The present disclosure relates to the field of display technologies, and more particularly, to a driving chip, a method for controlling the driving chip, and a display device.
During a driving process, an organic light-emitting display panel is driven by a voltage generated by a Gamma voltage generating circuit to emit light in order to display images. The display panel includes pixels, and each pixel is composed of sub-pixels of three colors of red, green and blue. By setting a bright-dark ratio of the sub-pixels, corresponding colors are formed, and finally a complete image displays. The Gamma voltage generating circuit generates a Gamma voltage based on an original image signal, and the Gamma voltage is transmitted to each sub-pixel of the organic light-emitting display panel so as to drive a light-emitting device of the sub-pixel to emit a light, and light-emitting brightness of the light-emitting device is determined by the Gamma voltage.
One method to adjust overall brightness of the image is to change a light-emitting time of the light-emitting device. For example, when the light-emitting time per unit time of each light-emitting device is reduced, brightness of the organic light-emitting display panel will be lowered, so as to adjust the brightness of the organic light-emitting display panel. However, when the brightness is relatively low, a color cast of the image easily occurs.
Embodiment of the present disclosure provide a driving chip, a method for controlling the driving chip and a display device, which can adjust power supply voltages corresponding to Gamma voltage generating circuits corresponding to sub-pixels of different colors according to a light-emitting time of a light-emitting device, thereby improving color cast of an image.

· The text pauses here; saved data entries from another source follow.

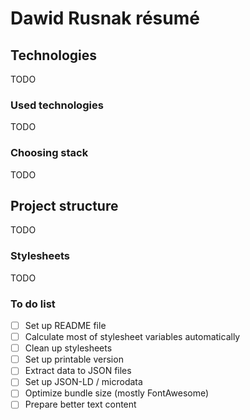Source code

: # Dawid Rusnak résumé

## Technologies

TODO

### Used technologies

TODO

### Choosing stack

TODO

## Project structure

TODO

### Stylesheets

TODO

### To do list

* [ ] Set up README file
* [ ] Calculate most of stylesheet variables automatically
* [ ] Clean up stylesheets
* [ ] Set up printable version
* [ ] Extract data to JSON files
* [ ] Set up JSON-LD / microdata
* [ ] Optimize bundle size (mostly FontAwesome)
* [ ] Prepare better text content

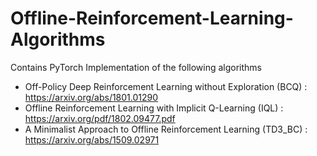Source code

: # Offline-Reinforcement-Learning-Algorithms


Contains PyTorch Implementation of the following algorithms
* Off-Policy Deep Reinforcement Learning without Exploration (BCQ) : https://arxiv.org/abs/1801.01290
* Offline Reinforcement Learning with Implicit Q-Learning (IQL) : https://arxiv.org/pdf/1802.09477.pdf
* A Minimalist Approach to Offline Reinforcement Learning (TD3_BC) : https://arxiv.org/abs/1509.02971
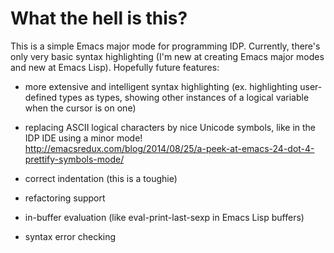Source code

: # What the hell is this? #

This is a simple Emacs major mode for programming IDP. Currently,
there's only very basic syntax highlighting (I'm new at creating Emacs
major modes and new at Emacs Lisp). Hopefully future features:

* more extensive and intelligent syntax highlighting (ex. highlighting
  user-defined types as types, showing other instances of a logical
  variable when the cursor is on one)

* replacing ASCII logical characters by nice Unicode symbols, like in the IDP IDE
using a minor mode! http://emacsredux.com/blog/2014/08/25/a-peek-at-emacs-24-dot-4-prettify-symbols-mode/
* correct indentation (this is a toughie)
* refactoring support
* in-buffer evaluation (like eval-print-last-sexp in Emacs Lisp buffers)
* syntax error checking
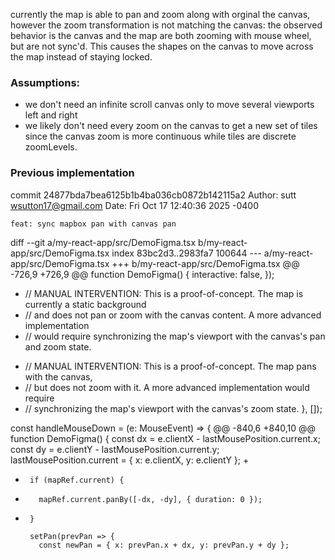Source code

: currently the map is able to pan and zoom along with orginal the canvas, however the zoom transformation is not matching the canvas: the observed behavior is the canvas and the map are both zooming with mouse wheel, but are not sync'd. This causes the shapes on the canvas to move across the map instead of staying locked.

### Assumptions:
- we don't need an infinite scroll canvas only to move several viewports left and right
- we likely don't need every zoom on the canvas to get a new set of tiles since the canvas zoom is more continuous while tiles are discrete zoomLevels.

### Previous implementation

commit 24877bda7bea6125b1b4ba036cb0872b142115a2
Author: sutt <wsutton17@gmail.com>
Date:   Fri Oct 17 12:40:36 2025 -0400

    feat: sync mapbox pan with canvas pan

diff --git a/my-react-app/src/DemoFigma.tsx b/my-react-app/src/DemoFigma.tsx
index 83bc2d3..2983fa7 100644
--- a/my-react-app/src/DemoFigma.tsx
+++ b/my-react-app/src/DemoFigma.tsx
@@ -726,9 +726,9 @@ function DemoFigma() {
       interactive: false,
     });
 
-    // MANUAL INTERVENTION: This is a proof-of-concept. The map is currently a static background
-    // and does not pan or zoom with the canvas content. A more advanced implementation
-    // would require synchronizing the map's viewport with the canvas's pan and zoom state.
+    // MANUAL INTERVENTION: This is a proof-of-concept. The map pans with the canvas,
+    // but does not zoom with it. A more advanced implementation would require
+    // synchronizing the map's viewport with the canvas's zoom state.
   }, []);
 
   const handleMouseDown = (e: MouseEvent<HTMLDivElement>) => {
@@ -840,6 +840,10 @@ function DemoFigma() {
       const dx = e.clientX - lastMousePosition.current.x;
       const dy = e.clientY - lastMousePosition.current.y;
       lastMousePosition.current = { x: e.clientX, y: e.clientY };
+
+      if (mapRef.current) {
+        mapRef.current.panBy([-dx, -dy], { duration: 0 });
+      }
       
       setPan(prevPan => {
         const newPan = { x: prevPan.x + dx, y: prevPan.y + dy };
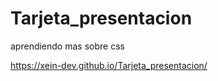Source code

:# Tarjeta_presentacion

aprendiendo mas sobre css

https://xein-dev.github.io/Tarjeta_presentacion/
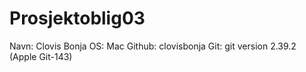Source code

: # Prosjektoblig03
Navn: Clovis Bonja
OS: Mac
Github: clovisbonja
Git: git version 2.39.2 (Apple Git-143)
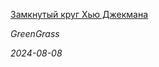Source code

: <!--2024-08-08 19:00:16-->
<div class="yb">
  <a class="nodecor" href="/index.html?mir_kino/zamknutyj_krug_hju_djekmana">
    <img class="preview" data-videoid="https://rutube.ru/play/embed/http://rutube.ru/video/6d0a7b37beb5e0e564200147d1de3749/" src="http://pic.rutubelist.ru/video/b3/01/b3019218be0d613bcdd4ee61d45259f6.jpg" align="left" alt="">
  </a>
  <div class="inlbl text">
    <p><a class="nodecor" href="/index.html?mir_kino/zamknutyj_krug_hju_djekmana">Замкнутый круг Хью Джекмана</a></p>
    <p><i class="smaller2">GreenGrass</i></p>
    <i class="smaller3">2024-08-08</i>
  </div>
</div>
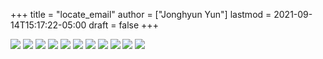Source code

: +++
title = "locate_email"
author = ["Jonghyun Yun"]
lastmod = 2021-09-14T15:17:22-05:00
draft = false
+++

![](figure/theta_tau_res.png)
![](figure/tau_action.png)
![](figure/time_action-3.png)
![](figure/time_action_more-2.png)
![](figure/time_action_more-5.png)
![](figure/time_action_more-7.png)
![](figure/time_action_more-8.png)
![](figure/time_action_more-9.png)
![](figure/time_action_more-10.png)
![](figure/time_action_more-11.png)
![](figure/time_action_more-13.png)
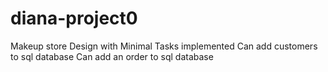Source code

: # diana-project0
Makeup store Design with Minimal Tasks implemented
Can add customers to sql database
Can add an order to sql database
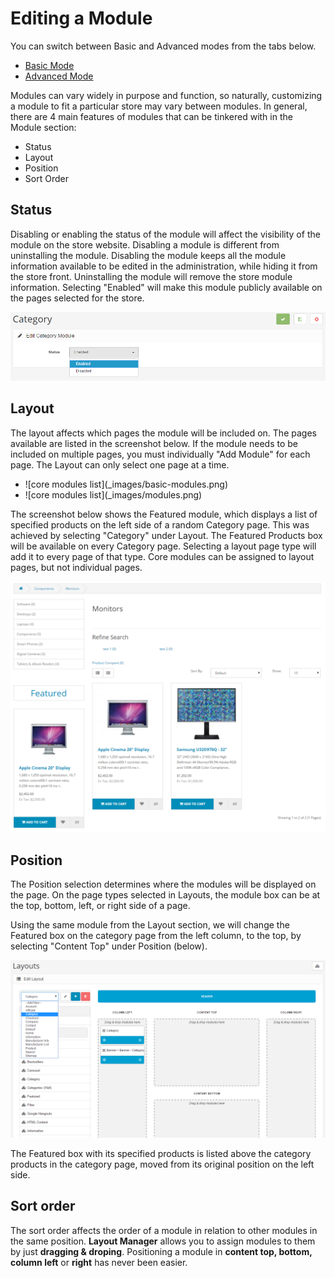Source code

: Editing a Module
========

<div class="uk-alert-info uk-alert">
  <span class="uk-icon-info-circle"></span> You can switch between Basic and Advanced modes from the tabs below.
</div>
<ul class="uk-tab" data-uk-tab="{connect:'#doc-tabs', animation: 'fade'}">
    <li><a href="">Basic Mode</a></li>
    <li><a href="">Advanced Mode</a></li>
</ul>

Modules can vary widely in purpose and function, so naturally, customizing a module to fit a particular store may vary between modules. In general, there are 4 main features of modules that can be tinkered with in the Module section:

- Status
- Layout
- Position
- Sort Order

Status
--------

Disabling or enabling the status of the module will affect the visibility of the module on the store website. Disabling a module is different from uninstalling the module. Disabling the module keeps all the module information available to be edited in the administration, while hiding it from the store front. Uninstalling the module will remove the store module information. Selecting "Enabled" will make this module publicly available on the pages selected for the store.

![category module edit](_images/modules-3.png)

Layout
-------

The layout affects which pages the module will be included on. The pages available are listed in the screenshot below. If the module needs to be included on multiple pages, you must individually "Add Module" for each page. The Layout can only select one page at a time.

<ul id="doc-tabs" class="uk-switcher uk-margin">
    <li>![core modules list](_images/basic-modules.png)</li>
    <li>![core modules list](_images/modules.png)</li>
</ul>

The screenshot below shows the Featured module, which displays a list of specified products on the left side of a random Category page. This was achieved by selecting "Category" under Layout. The Featured Products box will be available on every Category page. Selecting a layout page type will add it to every page of that type. Core modules can be assigned to layout pages, but not individual pages.

![category module front-end](_images/modules-1.png)

Position
--------

The Position selection determines where the modules will be displayed on the page. On the page types selected in Layouts, the module box can be at the top, bottom, left, or right side of a page.

Using the same module from the Layout section, we will change the Featured box on the category page from the left column, to the top, by selecting "Content Top" under Position (below).

![category module layout](_images/modules-2.png)

The Featured box with its specified products is listed above the category products in the category page, moved from its original position on the left side.

Sort order
-----------

The sort order affects the order of a module in relation to other modules in the same position. **Layout Manager** allows you to assign modules to them by just **dragging & droping**. Positioning a module in **content top, bottom, column left** or **right** has never been easier.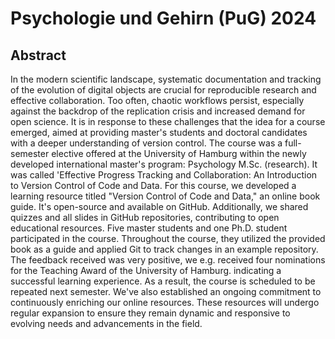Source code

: # Psychologie und Gehirn (PuG) 2024

## Abstract

In the modern scientific landscape, systematic documentation and tracking of the evolution of digital objects are crucial for reproducible research and effective collaboration. Too often, chaotic workflows persist, especially against the backdrop of the replication crisis and increased demand for open science. It is in response to these challenges that the idea for a course emerged, aimed at providing master's students and doctoral candidates with a deeper understanding of version control.
The course was a full-semester elective offered at the University of Hamburg within the newly developed international master's program: Psychology M.Sc. (research).
It was called 'Effective Progress Tracking and Collaboration: An Introduction to Version Control of Code and Data.
For this course, we developed a learning resource titled "Version Control of Code and Data," an online book guide. It's open-source and available on GitHub. Additionally, we shared quizzes and all slides in GitHub repositories, contributing to open educational resources. 
Five master students and one Ph.D. student participated in the course. Throughout the course, they utilized the provided book as a guide and applied Git to track changes in an example repository. The feedback received was very positive, we e.g. received four nominations for the Teaching Award of the University of Hamburg. indicating a successful learning experience. As a result, the course is scheduled to be repeated next semester.
We've also established an ongoing commitment to continuously enriching our online resources. These resources will undergo regular expansion to ensure they remain dynamic and responsive to evolving needs and advancements in the field.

In one aspect, embodiments of the present disclosure provide a driving chip applied in a display panel, and the driving chip includes:
Gamma voltage generating circuits, where the Gamma voltage generating circuits correspond to sub-pixels of different colors, and each of the Gamma voltage generating circuits includes a first power supply voltage terminal and a second power supply voltage terminal that are separate, and a resistor connected in series between the first power supply voltage terminal and the second power supply voltage terminal;
first power supply voltage output circuits electrically connected to different Gamma voltage generating circuits, and each of the first power supply voltage output circuits being configured to output a first power supply voltage to the first power supply voltage terminal of a corresponding one of the Gamma voltage generating circuits; and
a color cast adjustment circuit, where the color cast adjustment circuit is electrically connected to each of the first power supply voltage output circuits, and the color cast adjustment circuit is configured to adjust the first power supply voltage output by at least one of the first power supply voltage output circuits according to a light-emitting duration of a light-emitting device in the display panel per unit time.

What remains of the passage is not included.